[Opening The records section]
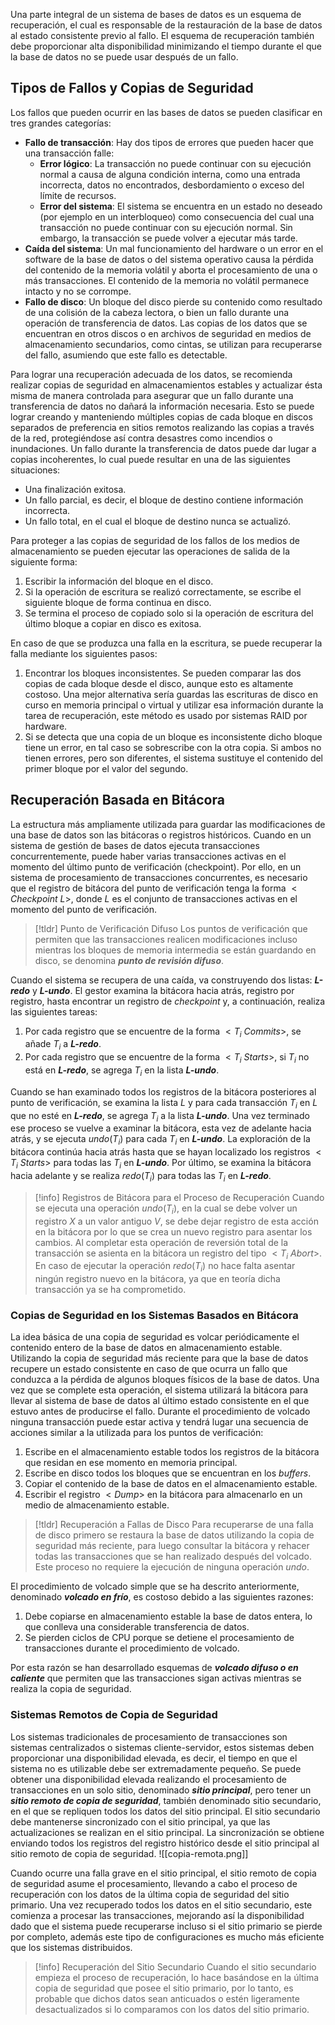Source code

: Una parte integral de un sistema de bases de datos es un esquema de recuperación, el cual es responsable de la restauración de la base de datos al estado consistente previo al fallo. El esquema de recuperación también debe proporcionar alta disponibilidad minimizando el tiempo durante el que la base de datos no se puede usar después de un fallo.
## Tipos de Fallos y Copias de Seguridad
Los fallos que pueden ocurrir en las bases de datos se pueden clasificar en tres grandes categorías:
- **Fallo de transacción**: Hay dos tipos de errores que pueden hacer que una transacción falle:
	- **Error lógico**: La transacción no puede continuar con su ejecución normal a causa de alguna condición interna, como una entrada incorrecta, datos no encontrados, desbordamiento o exceso del límite de recursos.
	- **Error del sistema**: El sistema se encuentra en un estado no deseado (por ejemplo en un interbloqueo) como consecuencia del cual una transacción no puede continuar con su ejecución normal. Sin embargo, la transacción se puede volver a ejecutar más tarde.
- **Caída del sistema**: Un mal funcionamiento del hardware o un error en el software de la base de datos o del sistema operativo causa la pérdida del contenido de la memoria volátil y aborta el procesamiento de una o más transacciones. El contenido de la memoria no volátil permanece intacto y no se corrompe.
- **Fallo de disco**: Un bloque del disco pierde su contenido como resultado de una colisión de la cabeza lectora, o bien un fallo durante una operación de transferencia de datos. Las copias de los datos que se encuentran en otros discos o en archivos de seguridad en medios de almacenamiento secundarios, como cintas, se utilizan para recuperarse del fallo, asumiendo que este fallo es detectable.

Para lograr una recuperación adecuada de los datos, se recomienda realizar copias de seguridad en almacenamientos estables y actualizar ésta misma de manera controlada para asegurar que un fallo durante una transferencia de datos no dañará la información necesaria. Esto se puede lograr creando y manteniendo múltiples copias de cada bloque en discos separados de preferencia en sitios remotos realizando las copias a través de la red, protegiéndose así contra desastres como incendios o inundaciones.
Un fallo durante la transferencia de datos puede dar lugar a copias incoherentes, lo cual puede resultar en una de las siguientes situaciones: 
- Una finalización exitosa.
- Un fallo parcial, es decir, el bloque de destino contiene información incorrecta.
- Un fallo total, en el cual el bloque de destino nunca se actualizó.

Para proteger a las copias de seguridad de los fallos de los medios de almacenamiento se pueden ejecutar las operaciones de salida de la siguiente forma:
1. Escribir la información del bloque en el disco.
2. Si la operación de escritura se realizó correctamente, se escribe el siguiente bloque de forma continua en disco.
3. Se termina el proceso de copiado solo si la operación de escritura del último bloque a copiar en disco es exitosa.

En caso de que se produzca una falla en la escritura, se puede recuperar la falla mediante los siguientes pasos:
1. Encontrar los bloques inconsistentes. Se pueden comparar las dos copias de cada bloque desde el disco, aunque esto es altamente costoso. Una mejor alternativa sería guardas las escrituras de disco en curso en memoria principal o virtual y utilizar esa información durante la tarea de recuperación, este método es usado por sistemas RAID por hardware.
2. Si se detecta que una copia de un bloque es inconsistente dicho bloque tiene un error, en tal caso se sobrescribe con la otra copia. Si ambos no tienen errores, pero son diferentes, el sistema sustituye el contenido del primer bloque por el valor del segundo.
## Recuperación Basada en Bitácora
La estructura más ampliamente utilizada para guardar las modificaciones de una base de datos son las bitácoras o registros históricos. Cuando en un sistema de gestión de bases de datos ejecuta transacciones concurrentemente, puede haber varias transacciones activas en el momento del último punto de verificación (checkpoint). Por ello, en un sistema de procesamiento de transacciones concurrentes, es necesario que el registro de bitácora del punto de verificación tenga la forma $<Checkpoint \ L>$, donde $L$ es el conjunto de transacciones activas en el momento del punto de verificación.
>[!tldr] Punto de Verificación Difuso
>Los puntos de verificación que permiten que las transacciones realicen modificaciones incluso mientras los bloques de memoria intermedia se están guardando en disco, se denomina ***punto de revisión difuso***.

Cuando el sistema se recupera de una caída, va construyendo dos listas: _**L-redo**_ y _**L-undo**_. El gestor examina la bitácora hacia atrás, registro por registro, hasta encontrar un registro de _checkpoint_ y, a continuación, realiza las siguientes tareas:
1. Por cada registro que se encuentre de la forma $<T_i \ Commits>$, se añade $T_i$ a _**L-redo**_.
2. Por cada registro que se encuentre de la forma $<T_i \ Starts>$, si $T_i$ no está en _**L-redo**_, se agrega $T_i$ en la lista _**L-undo**_.

Cuando se han examinado todos los registros de la bitácora posteriores al punto de verificación, se examina la lista $L$ y para cada transacción $T_i$ en $L$ que no esté en _**L-redo**_, se agrega $T_i$ a la lista _**L-undo**_.
Una vez terminado ese proceso se vuelve a examinar la bitácora, esta vez de adelante hacia atrás, y se ejecuta $undo(T_i)$ para cada $T_i$ en _**L-undo**_. La exploración de la bitácora continúa hacia atrás hasta que se hayan localizado los registros $<T_i \ Starts>$ para todas las $T_i$ en _**L-undo**_. Por último, se examina la bitácora hacia adelante y se realiza $redo(T_i)$ para todas las $T_i$ en _**L-redo**_.
>[!info] Registros de Bitácora para el Proceso de Recuperación
>Cuando se ejecuta una operación $undo(T_i)$, en la cual se debe volver un registro $X$ a un valor antiguo $V$, se debe dejar registro de esta acción en la bitácora por lo que se crea un nuevo registro para asentar los cambios. Al completar esta operación de reversión total de la transacción se asienta en la bitácora un registro del tipo $<T_i \ Abort>$.
>En caso de ejecutar la operación $redo(T_i)$ no hace falta asentar ningún registro nuevo en la bitácora, ya que en teoría dicha transacción ya se ha comprometido.
### Copias de Seguridad en los Sistemas Basados en Bitácora
La idea básica de una copia de seguridad es volcar periódicamente el contenido entero de la base de datos en almacenamiento estable. Utilizando la copia de seguridad más reciente para que la base de datos recupere un estado consistente en caso de que ocurra un fallo que conduzca a la pérdida de algunos bloques físicos de la base de datos.
Una vez que se complete esta operación, el sistema utilizará la bitácora para llevar al sistema de base de datos al último estado consistente en el que estuvo antes de producirse el fallo. Durante el procedimiento de volcado ninguna transacción puede estar activa y tendrá lugar una secuencia de acciones similar a la utilizada para los puntos de verificación:
1. Escribe en el almacenamiento estable todos los registros de la bitácora que residan en ese momento en memoria principal.
2. Escribe en disco todos los bloques que se encuentran en los *buffers*.
3. Copiar el contenido de la base de datos en el almacenamiento estable.
4. Escribir el registro $<Dump>$ en la bitácora para almacenarlo en un medio de almacenamiento estable.

>[!tldr] Recuperación a Fallas de Disco 
>Para recuperarse de una falla de disco primero se restaura la base de datos utilizando la copia de seguridad más reciente, para luego consultar la bitácora y rehacer todas las transacciones que se han realizado después del volcado. Este proceso no requiere la ejecución de ninguna operación $undo$.

El procedimiento de volcado simple que se ha descrito anteriormente, denominado ***volcado en frío***, es costoso debido a las siguientes razones: 
1. Debe copiarse en almacenamiento estable la base de datos entera, lo que conlleva una considerable transferencia de datos.
2. Se pierden ciclos de CPU porque se detiene el procesamiento de transacciones durante el procedimiento de volcado.

Por esta razón se han desarrollado esquemas de ***volcado difuso o en caliente*** que permiten que las transacciones sigan activas mientras se realiza la copia de seguridad.
### Sistemas Remotos de Copia de Seguridad
Los sistemas tradicionales de procesamiento de transacciones son sistemas centralizados o sistemas cliente-servidor, estos sistemas deben proporcionar una disponibilidad elevada, es decir, el tiempo en que el sistema no es utilizable debe ser extremadamente pequeño.
Se puede obtener una disponibilidad elevada realizando el procesamiento de transacciones en un solo sitio, denominado ***sitio principal***, pero tener un ***sitio remoto de copia de seguridad***, también denominado sitio secundario, en el que se repliquen todos los datos del sitio principal. El sitio secundario debe mantenerse sincronizado con el sitio principal, ya que las actualizaciones se realizan en el sitio principal. La sincronización se obtiene enviando todos los registros del registro histórico desde el sitio principal al sitio remoto de copia de seguridad.
![[copia-remota.png]]

Cuando ocurre una falla grave en el sitio principal, el sitio remoto de copia de seguridad asume el procesamiento, llevando a cabo el proceso de recuperación con los datos de la última copia de seguridad del sitio primario. Una vez recuperado todos los datos en el sitio secundario, este comienza a procesar las transacciones, mejorando así la disponibilidad dado que el sistema puede recuperarse incluso si el sitio primario se pierde por completo, además este tipo de configuraciones es mucho más eficiente que los sistemas distribuidos.
>[!info] Recuperación del Sitio Secundario
>Cuando el sitio secundario empieza el proceso de recuperación, lo hace basándose en la última copia de seguridad que posee el sitio primario, por lo tanto, es probable que dichos datos sean anticuados o estén ligeramente desactualizados si lo comparamos con los datos del sitio primario.
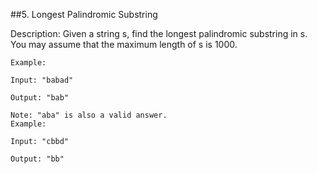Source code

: ##5. Longest Palindromic Substring
  
  Description: 
    Given a string s, find the longest palindromic substring in s. You may assume that the maximum length of s is 1000.

    Example:

    Input: "babad"

    Output: "bab"

    Note: "aba" is also a valid answer.
    Example:

    Input: "cbbd"

    Output: "bb"
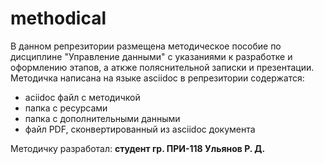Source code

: # methodical
В данном репрезитории размещена методическое пособие по дисциплине "Управление данными" с указаниями к разработке и оформлению этапов, а аткже поляснительной записки и презентации.
Методичка написана на языке asciidoc
в репрезитории содержатся:
<ul>
  <li>aciidoc файл с методичкой
    <li>папка с ресурсами
      <li>папка с дополнительными данными
        <li>файл PDF, сконвертированный из asciidoc документа
</ul>
Методичку разработал: <b>студент гр. ПРИ-118 Ульянов Р. Д.</b>
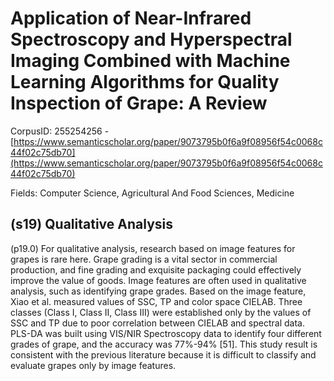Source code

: # Application of Near-Infrared Spectroscopy and Hyperspectral Imaging Combined with Machine Learning Algorithms for Quality Inspection of Grape: A Review

CorpusID: 255254256 - [https://www.semanticscholar.org/paper/9073795b0f6a9f08956f54c0068c44f02c75db70](https://www.semanticscholar.org/paper/9073795b0f6a9f08956f54c0068c44f02c75db70)

Fields: Computer Science, Agricultural And Food Sciences, Medicine

## (s19) Qualitative Analysis
(p19.0) For qualitative analysis, research based on image features for grapes is rare here. Grape grading is a vital sector in commercial production, and fine grading and exquisite packaging could effectively improve the value of goods. Image features are often used in qualitative analysis, such as identifying grape grades. Based on the image feature, Xiao et al. measured values of SSC, TP and color space CIELAB. Three classes (Class I, Class II, Class III) were established only by the values of SSC and TP due to poor correlation between CIELAB and spectral data. PLS-DA was built using VIS/NIR Spectroscopy data to identify four different grades of grape, and the accuracy was 77%-94% [51]. This study result is consistent with the previous literature because it is difficult to classify and evaluate grapes only by image features.
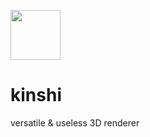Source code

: <img src="https://github.com/user-attachments/assets/53dd2754-eea3-4702-b2b4-e00258fba9bd" height="80"></img>
# kinshi
versatile & useless 3D renderer
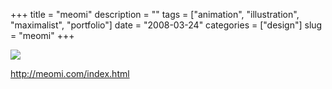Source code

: +++
title = "meomi"
description = ""
tags = ["animation", "illustration", "maximalist", "portfolio"]
date = "2008-03-24"
categories = ["design"]
slug = "meomi"
+++


 

  <div id="screens-thumbs" class="clearfix">
    <div class="txt-center" id="design-submission"><a href="http://meomi.com/index.html"><img id='bluga-thumbnail-791' class='bluga-thumbnail large' src='//konigi.com/media/bluga/
wt47f2778a59d07_0.jpg'/></a></div>  
  </div>   
<p><a href="http://meomi.com/index.html">http://meomi.com/index.html</a></p>




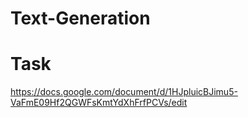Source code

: # Text-Generation
# Task
  https://docs.google.com/document/d/1HJpluicBJimu5-VaFmE09Hf2QGWFsKmtYdXhFrfPCVs/edit
  
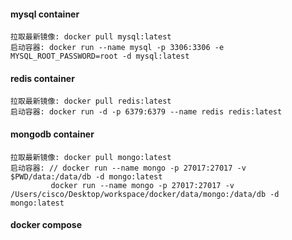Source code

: #### mysql container

    拉取最新镜像: docker pull mysql:latest
    启动容器: docker run --name mysql -p 3306:3306 -e MYSQL_ROOT_PASSWORD=root -d mysql:latest

#### redis container  

    拉取最新镜像: docker pull redis:latest
    启动容器: docker run -d -p 6379:6379 --name redis redis:latest

#### mongodb container

    拉取最新镜像: docker pull mongo:latest
    启动容器: // docker run --name mongo -p 27017:27017 -v $PWD/data:/data/db -d mongo:latest
             docker run --name mongo -p 27017:27017 -v /Users/cisco/Desktop/workspace/docker/data/mongo:/data/db -d mongo:latest

#### docker compose

    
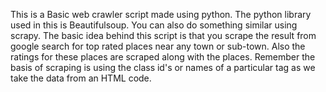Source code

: This is a Basic web crawler script made using python.
The python library used in this is Beautifulsoup.
You can also do something similar using scrapy.
The basic idea behind this script is that you scrape the result from google search for top rated places near any town or sub-town.
Also the ratings for these places are scraped along with the places.
Remember the basis of scraping is using the class id's or names of a particular tag as we take the data from an HTML code.
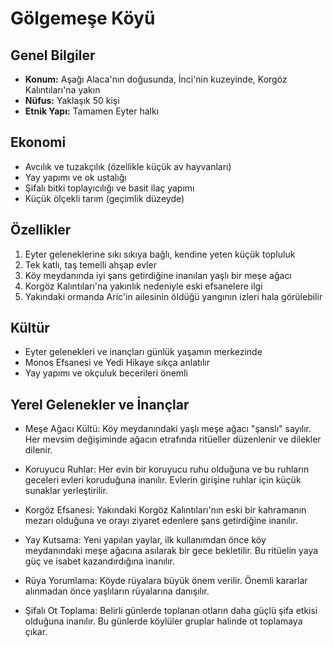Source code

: # Gölgemeşe Köyü

## Genel Bilgiler
- **Konum:** Aşağı Alaca'nın doğusunda, İnci'nin kuzeyinde, Korgöz Kalıntıları'na yakın
- **Nüfus:** Yaklaşık 50 kişi
- **Etnik Yapı:** Tamamen Eyter halkı

## Ekonomi
- Avcılık ve tuzakçılık (özellikle küçük av hayvanları)
- Yay yapımı ve ok ustalığı
- Şifalı bitki toplayıcılığı ve basit ilaç yapımı
- Küçük ölçekli tarım (geçimlik düzeyde)

## Özellikler
1. Eyter geleneklerine sıkı sıkıya bağlı, kendine yeten küçük topluluk
2. Tek katlı, taş temelli ahşap evler
3. Köy meydanında iyi şans getirdiğine inanılan yaşlı bir meşe ağacı
4. Korgöz Kalıntıları'na yakınlık nedeniyle eski efsanelere ilgi
5. Yakındaki ormanda Aric'in ailesinin öldüğü yangının izleri hala görülebilir

## Kültür
- Eyter gelenekleri ve inançları günlük yaşamın merkezinde
- Monos Efsanesi ve Yedi Hikaye sıkça anlatılır
- Yay yapımı ve okçuluk becerileri önemli

## Yerel Gelenekler ve İnançlar

- Meşe Ağacı Kültü: Köy meydanındaki yaşlı meşe ağacı "şanslı" sayılır. Her mevsim değişiminde ağacın etrafında ritüeller düzenlenir ve dilekler dilenir.

- Koruyucu Ruhlar: Her evin bir koruyucu ruhu olduğuna ve bu ruhların geceleri evleri koruduğuna inanılır. Evlerin girişine ruhlar için küçük sunaklar yerleştirilir.

- Korgöz Efsanesi: Yakındaki Korgöz Kalıntıları'nın eski bir kahramanın mezarı olduğuna ve orayı ziyaret edenlere şans getirdiğine inanılır.

- Yay Kutsama: Yeni yapılan yaylar, ilk kullanımdan önce köy meydanındaki meşe ağacına asılarak bir gece bekletilir. Bu ritüelin yaya güç ve isabet kazandırdığına inanılır.

- Rüya Yorumlama: Köyde rüyalara büyük önem verilir. Önemli kararlar alınmadan önce yaşlıların rüyalarına danışılır.

- Şifalı Ot Toplama: Belirli günlerde toplanan otların daha güçlü şifa etkisi olduğuna inanılır. Bu günlerde köylüler gruplar halinde ot toplamaya çıkar.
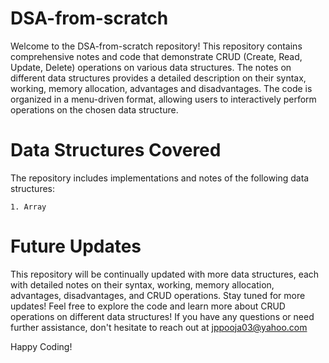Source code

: # DSA-from-scratch 

Welcome to the DSA-from-scratch repository! This repository contains comprehensive notes and code that demonstrate CRUD (Create, Read, Update, Delete) operations on various data structures. The notes on different data structures provides a detailed description on their syntax, working, memory allocation, advantages and disadvantages. The code is organized in a menu-driven format, allowing users to interactively perform operations on the chosen data structure.

# Data Structures Covered 
The repository includes implementations and notes of the following data structures:

    1. Array




# Future Updates
This repository will be continually updated with more data structures, each with detailed notes on their syntax, working, memory allocation, advantages, disadvantages, and CRUD operations. Stay tuned for more updates!
Feel free to explore the code and learn more about CRUD operations on different data structures! If you have any questions or need further assistance, don't hesitate to reach out at jppooja03@yahoo.com

Happy Coding!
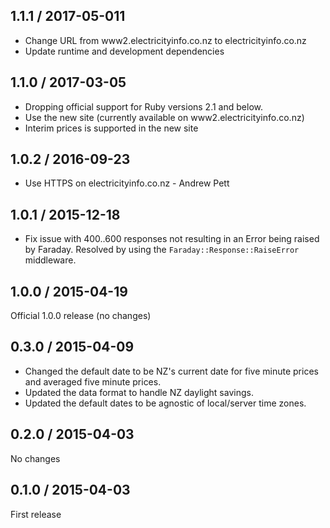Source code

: 1.1.1 / 2017-05-011
------
* Change URL from www2.electricityinfo.co.nz to electricityinfo.co.nz
* Update runtime and development dependencies

1.1.0 / 2017-03-05
------
* Dropping official support for Ruby versions 2.1 and below.
* Use the new site (currently available on www2.electricityinfo.co.nz)
* Interim prices is supported in the new site

1.0.2 / 2016-09-23
------
* Use HTTPS on electricityinfo.co.nz - Andrew Pett

1.0.1 / 2015-12-18
------
* Fix issue with 400..600 responses not resulting in an Error being raised by Faraday. Resolved by using the `Faraday::Response::RaiseError` middleware.

1.0.0 / 2015-04-19
------
Official 1.0.0 release (no changes)

0.3.0 / 2015-04-09
------
* Changed the default date to be NZ's current date for five minute prices and averaged five minute prices.
* Updated the data format to handle NZ daylight savings.
* Updated the default dates to be agnostic of local/server time zones.

0.2.0 / 2015-04-03
------
No changes

0.1.0 / 2015-04-03
------
First release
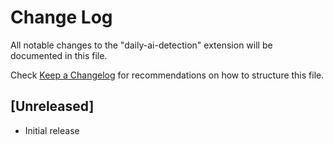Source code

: # Change Log

All notable changes to the "daily-ai-detection" extension will be documented in this file.

Check [Keep a Changelog](http://keepachangelog.com/) for recommendations on how to structure this file.

## [Unreleased]

- Initial release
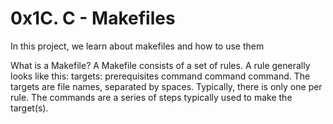 # 0x1C. C - Makefiles

In this project, we learn about makefiles and how to use them

What is a Makefile?
A Makefile consists of a set of rules. A rule generally looks like this: targets: prerequisites command command command. The targets are file names, separated by spaces. Typically, there is only one per rule. The commands are a series of steps typically used to make the target(s).
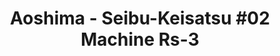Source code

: ---
layout: product
title: "Aoshima - Seibu-Keisatsu #02 Machine Rs-3"
price: "TBA" 
desc: "N/A"
img_path: "/assets/img/AO15186.jpg"
brand: "N/A"
available: false
special_offer: false
new: false
soon: false
cat: "010000"
subcat: "013700"
subsubcat: "0N/A"
sifra: "AO15186"
popular: false
---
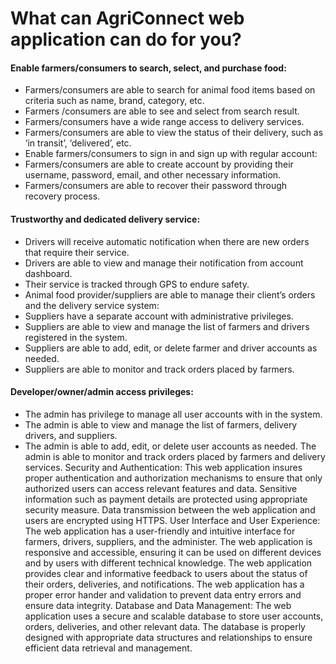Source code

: # What can AgriConnect web application can do for you?
#### Enable farmers/consumers to search, select, and purchase food:
- Farmers/consumers are able to search for animal food items based on criteria such as name, brand, category, etc.
- Farmers /consumers are able to see and select from search result.
- Farmers/consumers have a wide range access to delivery services.
- Farmers/consumers are able to view the status of their delivery, such as ‘in transit’, ‘delivered’, etc.
- Enable farmers/consumers to sign in and sign up with regular account:
- Farmers/consumers are able to create account by providing their username, password, email, and other necessary information.
- Farmers/consumers are able to recover their password through recovery process.
#### Trustworthy and dedicated delivery service:
- Drivers will receive automatic notification when there are new orders that require their service.
- Drivers are able to view and manage their notification from account dashboard.
- Their service is tracked through GPS to endure safety.
- Animal food provider/suppliers are able to manage their client’s orders and the delivery service system:
- Suppliers have a separate account with administrative privileges.
- Suppliers are able to view and manage the list of farmers and drivers registered in the system.
- Suppliers are able to add, edit, or delete farmer and driver accounts as needed.
- Suppliers are able to monitor and track orders placed by farmers.
#### Developer/owner/admin access privileges:
- The admin has privilege to manage all user accounts with in the system.
- The admin is able to view and manage the list of farmers, delivery drivers, and suppliers.
- The admin is able to add, edit, or delete user accounts as needed.
The admin is able to monitor and track orders placed by farmers and delivery services.
Security and Authentication:
This web application insures proper authentication and authorization mechanisms to ensure that only authorized users can access relevant features and data.
Sensitive information such as payment details are protected using appropriate security measure.
Data transmission between the web application and users are encrypted using HTTPS.
User Interface and User Experience:
The web application has a user-friendly and intuitive interface for farmers, drivers, suppliers, and the administer.
The web application is responsive and accessible, ensuring it can be used on different devices and by users with different technical knowledge.
The web application provides clear and informative feedback to users about the status of their orders, deliveries, and notifications.
The web application has a proper error hander and validation to prevent data entry errors and ensure data integrity.
Database and Data Management:
The web application uses a secure and scalable database to store user accounts, orders, deliveries, and other relevant data.
The database is properly designed with appropriate data structures and relationships to ensure efficient data retrieval and management.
[Closing The records section]
■ **Exercise description**: Starting with the line that holds "- Suppliers are able to monitor" and ending with the line that holds "- The admin is able to view", retype every line in the data above exactly, and nothing else.

■ **Response to this task**:
- Suppliers are able to monitor and track orders placed by farmers.
#### Developer/owner/admin access privileges:
- The admin has privilege to manage all user accounts with in the system.
- The admin is able to view and manage the list of farmers, delivery drivers, and suppliers.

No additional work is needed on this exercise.